-- Opening Marker --
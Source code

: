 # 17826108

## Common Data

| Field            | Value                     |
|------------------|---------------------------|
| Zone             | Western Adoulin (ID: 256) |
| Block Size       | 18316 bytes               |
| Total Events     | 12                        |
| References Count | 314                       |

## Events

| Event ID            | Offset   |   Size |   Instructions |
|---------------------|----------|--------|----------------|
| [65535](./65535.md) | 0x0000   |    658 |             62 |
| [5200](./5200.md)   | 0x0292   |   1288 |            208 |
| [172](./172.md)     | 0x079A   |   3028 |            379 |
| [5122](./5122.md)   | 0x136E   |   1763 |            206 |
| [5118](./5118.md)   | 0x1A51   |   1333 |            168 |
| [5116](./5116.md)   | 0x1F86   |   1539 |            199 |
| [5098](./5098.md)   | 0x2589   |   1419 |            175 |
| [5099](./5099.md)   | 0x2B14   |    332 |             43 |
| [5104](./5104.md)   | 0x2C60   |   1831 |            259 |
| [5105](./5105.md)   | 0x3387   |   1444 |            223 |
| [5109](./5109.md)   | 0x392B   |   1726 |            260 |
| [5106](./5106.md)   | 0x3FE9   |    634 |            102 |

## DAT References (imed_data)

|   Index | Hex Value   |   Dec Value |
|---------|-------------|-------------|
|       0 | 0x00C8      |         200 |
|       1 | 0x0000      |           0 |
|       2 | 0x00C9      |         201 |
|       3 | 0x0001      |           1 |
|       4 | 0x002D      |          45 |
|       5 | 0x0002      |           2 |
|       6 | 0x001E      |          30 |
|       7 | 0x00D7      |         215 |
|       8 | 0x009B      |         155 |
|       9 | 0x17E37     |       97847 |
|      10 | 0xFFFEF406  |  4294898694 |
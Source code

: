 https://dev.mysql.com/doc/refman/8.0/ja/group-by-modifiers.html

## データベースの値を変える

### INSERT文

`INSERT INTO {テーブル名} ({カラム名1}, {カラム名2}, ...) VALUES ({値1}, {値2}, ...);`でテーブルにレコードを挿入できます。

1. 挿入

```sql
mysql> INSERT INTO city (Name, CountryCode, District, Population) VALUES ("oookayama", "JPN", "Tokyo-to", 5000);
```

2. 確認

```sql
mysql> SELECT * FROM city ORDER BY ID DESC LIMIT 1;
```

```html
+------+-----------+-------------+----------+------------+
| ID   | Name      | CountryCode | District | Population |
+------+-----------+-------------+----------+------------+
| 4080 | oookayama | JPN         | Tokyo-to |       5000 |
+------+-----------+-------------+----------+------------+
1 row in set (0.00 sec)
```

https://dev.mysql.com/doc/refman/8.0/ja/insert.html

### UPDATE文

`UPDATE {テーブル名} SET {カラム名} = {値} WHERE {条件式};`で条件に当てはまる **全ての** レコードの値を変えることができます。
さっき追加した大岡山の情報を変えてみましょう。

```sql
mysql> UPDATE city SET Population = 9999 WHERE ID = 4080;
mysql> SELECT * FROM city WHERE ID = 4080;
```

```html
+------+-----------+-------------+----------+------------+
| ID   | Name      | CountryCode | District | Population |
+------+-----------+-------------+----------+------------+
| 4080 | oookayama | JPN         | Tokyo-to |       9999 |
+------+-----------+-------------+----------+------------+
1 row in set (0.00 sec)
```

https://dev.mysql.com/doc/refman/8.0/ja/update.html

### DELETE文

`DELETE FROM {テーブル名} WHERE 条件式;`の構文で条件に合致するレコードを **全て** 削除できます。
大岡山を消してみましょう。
-- Closing Marker --
■ **Your assignment**
Copy out every line of the data that includes the word "FROM".

■ **Worked solution**
mysql> SELECT * FROM city ORDER BY ID DESC LIMIT 1;
mysql> SELECT * FROM city WHERE ID = 4080;
`DELETE FROM {テーブル名} WHERE 条件式;`の構文で条件に合致するレコードを **全て** 削除できます。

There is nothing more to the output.